Wednesday, 27 February 2013

Review: Hooked by Liz Fichera

Summary (from Goodreads):

When Native American Fredricka ‘Fred’ Oday is invited to become the only girl on the school’s golf team, she can’t say no. This is an opportunity to shine, win a scholarship and go to university, something no one in her family has done. 

But Fred’s presence on the team isn’t exactly welcome — especially not to rich golden boy Ryan Berenger, whose best friend was kicked off the team to make a spot for Fred.

But there’s no denying that things are happening between the girl with the killer swing and the boy with the killer smile...


After reading a whole lot of mediocre books recently I really wanted a book that well.. hooked me and although at first I was just that, as the book progressed all the originality and intrigue that made me start to fall in love with Fichera's debut YA novel got thrown out of the window.

Fredricka or "Fred" being Native American is definitely a highlight of Hooked, there aren't many - definitely not enough - YA books where the protagonists have culturally diverse backgrounds. The parts about Fred's tribe and rituals are incredibly interesting to read however, while at first Fred's Native American background felt fresh, throughout most of the book I strongly felt like the only reason Fichera decided to make Fred Native American was to solely emphasise the difference between Fred and Ryan.

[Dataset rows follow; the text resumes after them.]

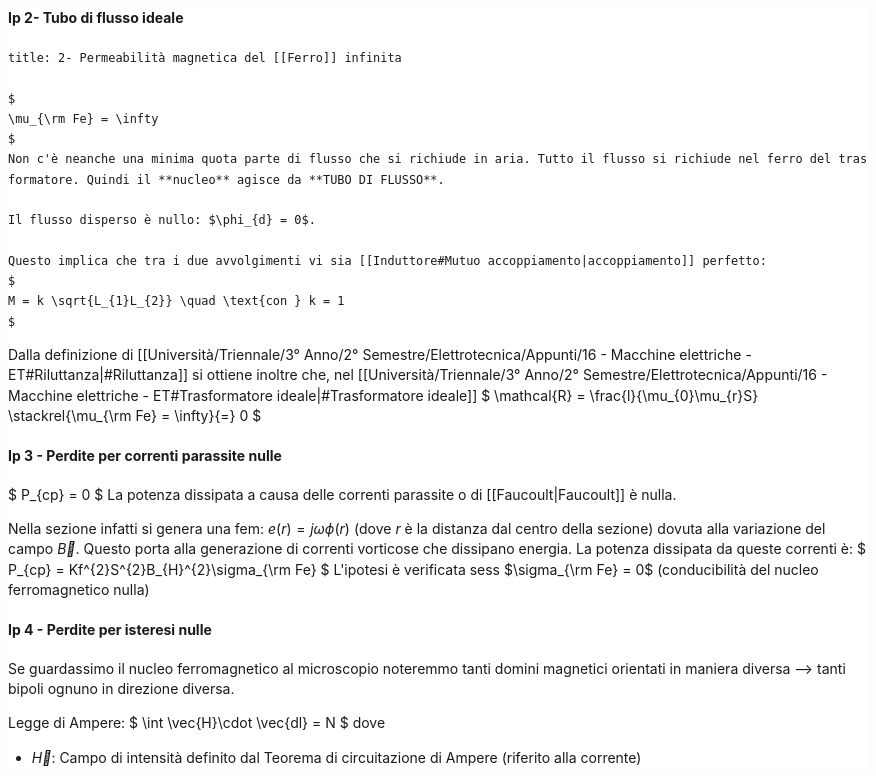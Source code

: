 
#### Ip 2- Tubo di flusso ideale

```ad-tip
title: 2- Permeabilità magnetica del [[Ferro]] infinita

$
\mu_{\rm Fe} = \infty 
$
Non c'è neanche una minima quota parte di flusso che si richiude in aria. Tutto il flusso si richiude nel ferro del trasformatore. Quindi il **nucleo** agisce da **TUBO DI FLUSSO**.

Il flusso disperso è nullo: $\phi_{d} = 0$.

Questo implica che tra i due avvolgimenti vi sia [[Induttore#Mutuo accoppiamento|accoppiamento]] perfetto:
$
M = k \sqrt{L_{1}L_{2}} \quad \text{con } k = 1
$

```

Dalla definizione di [[Università/Triennale/3° Anno/2° Semestre/Elettrotecnica/Appunti/16 - Macchine elettriche - ET#Riluttanza\|#Riluttanza]] si ottiene inoltre che, nel [[Università/Triennale/3° Anno/2° Semestre/Elettrotecnica/Appunti/16 - Macchine elettriche - ET#Trasformatore ideale\|#Trasformatore ideale]]
$
\mathcal{R} = \frac{l}{\mu_{0}\mu_{r}S} \stackrel{\mu_{\rm Fe} = \infty}{=} 0
$

#### Ip 3 - Perdite per correnti parassite nulle

$
P_{cp} = 0
$
La potenza dissipata a causa delle correnti parassite o di [[Faucoult\|Faucoult]] è nulla.

Nella sezione infatti si genera una fem: $e(r) = j\omega\phi(r)$ (dove $r$ è la distanza dal centro della sezione) dovuta alla variazione del campo $\vec{B}$. Questo porta alla generazione di correnti vorticose che dissipano energia. La potenza dissipata da queste correnti è:
$
P_{cp} = Kf^{2}S^{2}B_{H}^{2}\sigma_{\rm Fe}
$
L'ipotesi è verificata sess $\sigma_{\rm Fe} = 0$ (conducibilità del nucleo ferromagnetico nulla)

#### Ip 4 - Perdite per isteresi nulle

Se guardassimo il nucleo ferromagnetico al microscopio noteremmo tanti domini magnetici orientati in maniera diversa --> tanti bipoli ognuno in direzione diversa.

Legge di Ampere:
$
\int \vec{H}\cdot \vec{dl} = N
$
dove
- $\vec{H}:$ Campo di intensità definito dal Teorema di circuitazione di Ampere (riferito alla corrente)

Fred as a protagonist is not bad but she isn't exactly the strongest of characters, letting people constantly talk about her and make fun of her because of her ethnicity and not doing a single thing to defend herself. This was fairly irritating but on a whole, Fred's passion for golf and love for her family could warm even the coldest of hearts. There's also something about Fred's relationship with her brother that is incredibly sweet and adorable to read about.

Ryan, on the other hand is unfortunately our love interest and is your stereotypical spoiled rich boy.. quite simply, he is a douche. This would have been fine, if Ryan was presented as a spoiled rich boy at the beginning of the novel who then slowly revealed more depth to his personality and was shown to improve in character. But Ryan doesn't really develop as a character, all that appears to happen is that he falls for a girl who everyone thinks is 'different' and so he does a couple of sweet things to make her like him. That is pretty basic protocol, right? When a person likes another person they do sweet things to "win" them over but that doesn't mean they've improved as a person and in this case, a character.

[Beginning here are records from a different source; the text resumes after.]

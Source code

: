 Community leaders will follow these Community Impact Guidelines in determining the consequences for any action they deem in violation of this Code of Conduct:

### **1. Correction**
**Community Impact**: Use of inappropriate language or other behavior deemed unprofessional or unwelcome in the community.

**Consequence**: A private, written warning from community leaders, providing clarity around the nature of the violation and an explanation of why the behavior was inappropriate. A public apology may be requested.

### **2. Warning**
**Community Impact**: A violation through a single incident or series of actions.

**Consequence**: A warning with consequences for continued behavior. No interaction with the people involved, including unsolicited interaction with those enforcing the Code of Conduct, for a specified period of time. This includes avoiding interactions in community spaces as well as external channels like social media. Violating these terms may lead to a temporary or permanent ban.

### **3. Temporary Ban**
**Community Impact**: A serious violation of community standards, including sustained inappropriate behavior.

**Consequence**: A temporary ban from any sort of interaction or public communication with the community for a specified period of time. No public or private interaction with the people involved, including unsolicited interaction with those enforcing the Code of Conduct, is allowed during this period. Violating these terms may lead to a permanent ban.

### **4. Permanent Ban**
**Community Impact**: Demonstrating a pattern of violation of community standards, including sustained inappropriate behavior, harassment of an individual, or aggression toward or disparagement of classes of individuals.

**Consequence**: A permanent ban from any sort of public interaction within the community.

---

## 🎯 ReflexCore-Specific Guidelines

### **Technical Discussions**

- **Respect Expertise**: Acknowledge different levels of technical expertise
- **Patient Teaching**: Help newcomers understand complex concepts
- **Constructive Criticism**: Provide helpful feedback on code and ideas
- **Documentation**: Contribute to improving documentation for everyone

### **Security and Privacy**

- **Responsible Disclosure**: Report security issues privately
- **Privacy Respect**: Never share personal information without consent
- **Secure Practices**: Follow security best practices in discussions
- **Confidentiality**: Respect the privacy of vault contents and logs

There's a part where Ryan says 'Who fences?' and I could help but laugh and think 'that's rich, do people play golf? Teenagers play golf? There are such things as schools with golf teams.. really?!'. I'm sure teenagers do play golf (evidently, as the book is about golf playing teenagers...) and I'm even more sure that many people play golf but once you dislike somebody it's hard not to find everything they say annoying.

Overall, fairly mixed feelings concerning Hooked, it's definitely not a book that I'd say you should stay clear of but similarly it's not a book that I would go out of my way to recommend. The premise of the book is different, I might say that the author is trying too hard to be different from popular YA fiction with the not-seen-before golf playing teenagers and Native American protagonist but even though there are different elements to the novel, when stripped back to bare bones, this book is your typical YA book with two completely different people falling in love despite the opposition they gain from friends, family and social expectations. Is that a good or bad thing?.. I guess you'll have to be the judge of that.

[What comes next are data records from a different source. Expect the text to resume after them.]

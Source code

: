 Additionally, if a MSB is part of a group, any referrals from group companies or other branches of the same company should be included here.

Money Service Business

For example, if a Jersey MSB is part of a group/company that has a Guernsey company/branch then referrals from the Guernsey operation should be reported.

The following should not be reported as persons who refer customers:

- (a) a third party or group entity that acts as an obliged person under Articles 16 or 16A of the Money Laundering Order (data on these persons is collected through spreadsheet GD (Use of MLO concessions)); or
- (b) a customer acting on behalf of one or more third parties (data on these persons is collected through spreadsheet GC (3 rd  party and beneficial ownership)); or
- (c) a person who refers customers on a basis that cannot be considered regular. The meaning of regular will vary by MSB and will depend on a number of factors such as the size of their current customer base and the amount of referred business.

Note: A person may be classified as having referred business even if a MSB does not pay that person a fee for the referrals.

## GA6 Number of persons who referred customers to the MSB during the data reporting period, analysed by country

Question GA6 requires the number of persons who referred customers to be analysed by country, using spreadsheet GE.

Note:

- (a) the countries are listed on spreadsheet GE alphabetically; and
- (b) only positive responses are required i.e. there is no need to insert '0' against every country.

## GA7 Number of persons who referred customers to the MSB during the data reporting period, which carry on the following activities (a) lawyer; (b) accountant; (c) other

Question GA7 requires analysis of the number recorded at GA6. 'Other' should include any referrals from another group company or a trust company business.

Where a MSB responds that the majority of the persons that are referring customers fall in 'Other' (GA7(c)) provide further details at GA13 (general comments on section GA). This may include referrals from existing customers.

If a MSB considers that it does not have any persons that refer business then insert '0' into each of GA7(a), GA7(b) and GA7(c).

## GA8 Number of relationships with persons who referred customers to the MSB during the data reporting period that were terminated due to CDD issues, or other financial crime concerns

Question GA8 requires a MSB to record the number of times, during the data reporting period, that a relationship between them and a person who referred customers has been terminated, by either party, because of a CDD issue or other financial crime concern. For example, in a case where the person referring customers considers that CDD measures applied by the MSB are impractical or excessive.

(WARNING: This is a pretty dramatic book.This is classed as Realistic Fiction and there are parts where it is pretty much bordering on unrealistic however.. I didn't have a problem with it.)

Thank you HarlequinTeen and Netgalley for providing me with a galley of this book in exchange for an honest review.

Music Choice: The one thing that truly surprised me - and irritated me - was the extremely large amount of prejudice against Fred's tribe and how much people looked down on Native Americans in not only the school but the whole town.. all I could think while reading was 'Where is the love?' so here you go, Where Is The Love by The Black Eyed Peas.